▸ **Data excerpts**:
*** Block opens ***

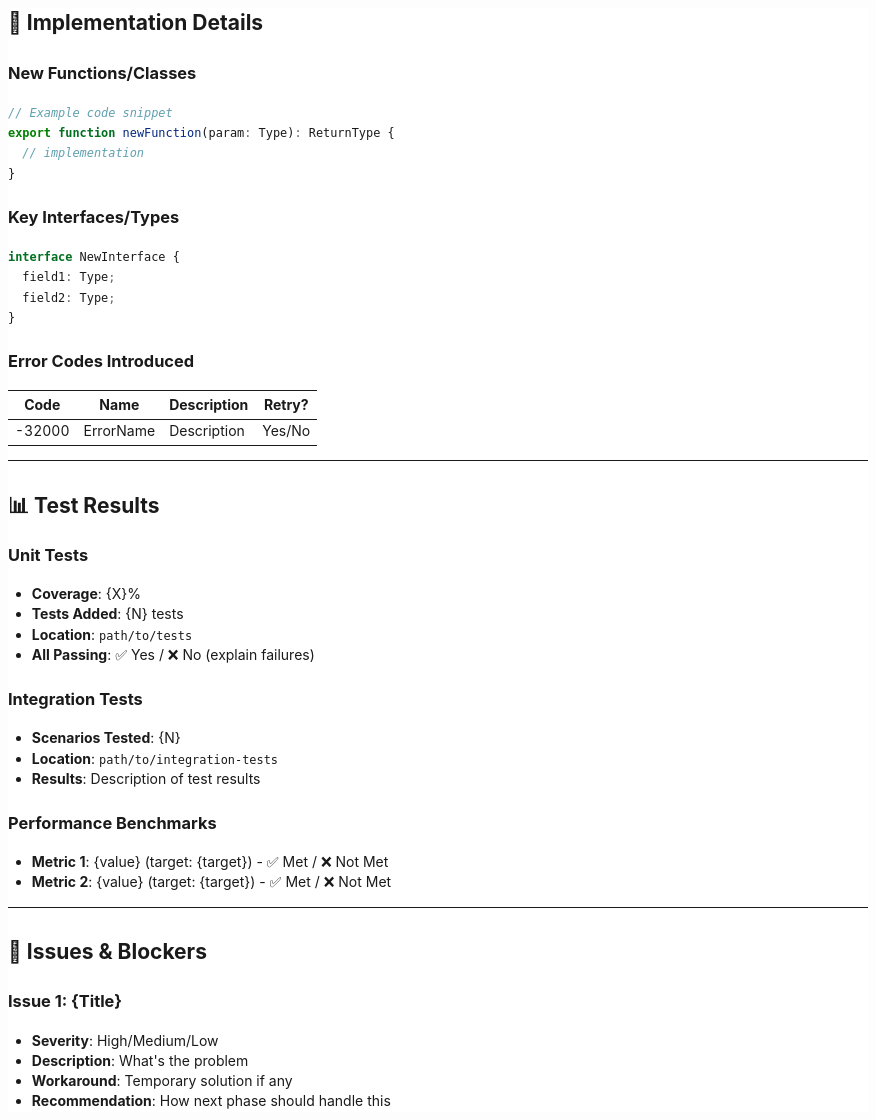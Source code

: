 
## 🔧 Implementation Details

### New Functions/Classes
```typescript
// Example code snippet
export function newFunction(param: Type): ReturnType {
  // implementation
}
```

### Key Interfaces/Types
```typescript
interface NewInterface {
  field1: Type;
  field2: Type;
}
```

### Error Codes Introduced
| Code | Name | Description | Retry? |
|------|------|-------------|--------|
| -32000 | ErrorName | Description | Yes/No |

---

## 📊 Test Results

### Unit Tests
- **Coverage**: {X}%
- **Tests Added**: {N} tests
- **Location**: `path/to/tests`
- **All Passing**: ✅ Yes / ❌ No (explain failures)

### Integration Tests
- **Scenarios Tested**: {N}
- **Location**: `path/to/integration-tests`
- **Results**: Description of test results

### Performance Benchmarks
- **Metric 1**: {value} (target: {target}) - ✅ Met / ❌ Not Met
- **Metric 2**: {value} (target: {target}) - ✅ Met / ❌ Not Met

---

## 🚨 Issues & Blockers

### Issue 1: {Title}
- **Severity**: High/Medium/Low
- **Description**: What's the problem
- **Workaround**: Temporary solution if any
- **Recommendation**: How next phase should handle this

*** Block closes ***

▸ **Instructions to follow**:
Read through the records above and copy the lines that contain "target".

▸ **Response below**:
- **Metric 1**: {value} (target: {target}) - ✅ Met / ❌ Not Met
- **Metric 2**: {value} (target: {target}) - ✅ Met / ❌ Not Met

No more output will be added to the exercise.